Nel frattempo, il Marocco avrebbe messo sul piatto una manciata di 20 milioni di dollari e gli Emirati Arabi Uniti si sono detti pronti a sganciare 100 milioni. Il Dipartimento di Stato americano, da parte sua, ha elargito promesse da 1,2 miliardi di dollari in aiuti a Gaza e altri 50 milioni per le attività operative del Board, ma ancora deve mandare un singolo centesimo. Forse aspettano la luna piena o che Hamas si smaterializzi da sola.
Un anonimo alto funzionario del Congresso, citato dal Financial Times, ha messo le cose in chiaro:
«Il Dipartimento di Stato ci ha comunicato chiaramente che non intende affidare la gestione di tali fondi al Consiglio per la Pace».
Tradotto in linguaggio terreno: al Board non sarà concesso toccare un dollaro finché non si implementano adeguati controlli finanziari. E qui casca l’asino, perché il famoso Board, per quanto pompato dai media, è ancora fermo alla casella di partenza, senza quei sistemi indispensabili all’erogazione dei soldi a tema Gaza.
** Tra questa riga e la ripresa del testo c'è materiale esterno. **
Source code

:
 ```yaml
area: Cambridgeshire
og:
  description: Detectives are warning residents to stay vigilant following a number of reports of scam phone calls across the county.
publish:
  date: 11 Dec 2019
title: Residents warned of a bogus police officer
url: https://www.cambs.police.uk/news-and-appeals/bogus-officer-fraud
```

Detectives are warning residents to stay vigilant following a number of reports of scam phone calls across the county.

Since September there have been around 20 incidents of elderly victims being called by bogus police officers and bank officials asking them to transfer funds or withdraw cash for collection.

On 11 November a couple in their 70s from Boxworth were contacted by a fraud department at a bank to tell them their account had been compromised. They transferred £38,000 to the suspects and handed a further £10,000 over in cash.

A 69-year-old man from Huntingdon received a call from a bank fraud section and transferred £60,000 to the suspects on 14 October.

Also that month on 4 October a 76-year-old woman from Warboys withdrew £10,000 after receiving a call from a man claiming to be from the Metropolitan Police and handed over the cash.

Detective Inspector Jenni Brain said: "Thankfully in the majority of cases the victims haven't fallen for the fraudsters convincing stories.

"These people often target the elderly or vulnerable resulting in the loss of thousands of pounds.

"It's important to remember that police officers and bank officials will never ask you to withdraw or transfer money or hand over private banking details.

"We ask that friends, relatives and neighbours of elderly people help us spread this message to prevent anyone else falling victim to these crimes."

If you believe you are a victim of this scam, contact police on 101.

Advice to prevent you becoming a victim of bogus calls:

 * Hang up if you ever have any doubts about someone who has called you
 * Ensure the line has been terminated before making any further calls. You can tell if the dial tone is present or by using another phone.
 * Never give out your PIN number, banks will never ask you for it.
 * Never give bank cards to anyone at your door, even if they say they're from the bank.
Nel frattempo, non un solo dollaro statunitense è stato effettivamente impiegato per rimettere in piedi l’enclave palestinese. I grandi proclami di Trump si sono dissolti in un mare di burocrazia e mancate condizioni politiche. Un portavoce del Board ha infatti candidamente ammesso che la lentezza è dovuta al fatto che Hamas ancora non ha deposto le armi, requisito imprescindibile perché la ricostruzione parta davvero.
Secondo le stime di Unione Europea, ONU e Banca Mondiale, servirebbero circa 70 miliardi di dollari per riparare i devastanti danni in Striscia di Gaza. Ma, a oggi, nessuno ha ancora individuato un’entità o un soggetto affidabile che possa gestire davvero queste cifre colossali – una piccola formalità, certo.
Il futuro del Board of Peace, quell’astro nascente della cooperazione internazionale concepito dall’ex tycoon newyorkese, sembra più fumoso che mai. Tante fanfare e proclami roboanti ma, alla prova dei fatti, pochi dati certi e nessuna chiarezza sul suo status giuridico. Insomma: una creatura legale a metà, bizantinamente intrappolata tra ambizioni sfarzose e realismo implacabile.
Donald Trump persiste nell’idea che un giorno questo Board possa, nientemeno, detronizzare le Nazioni Unite. Nel frattempo, la sua “creazione” resta un progetto da manuale di grandiosità fumosa e incoerenze legali, che rischia di svanire senza neppure vedere il primo dollaro pubblico messo a terra.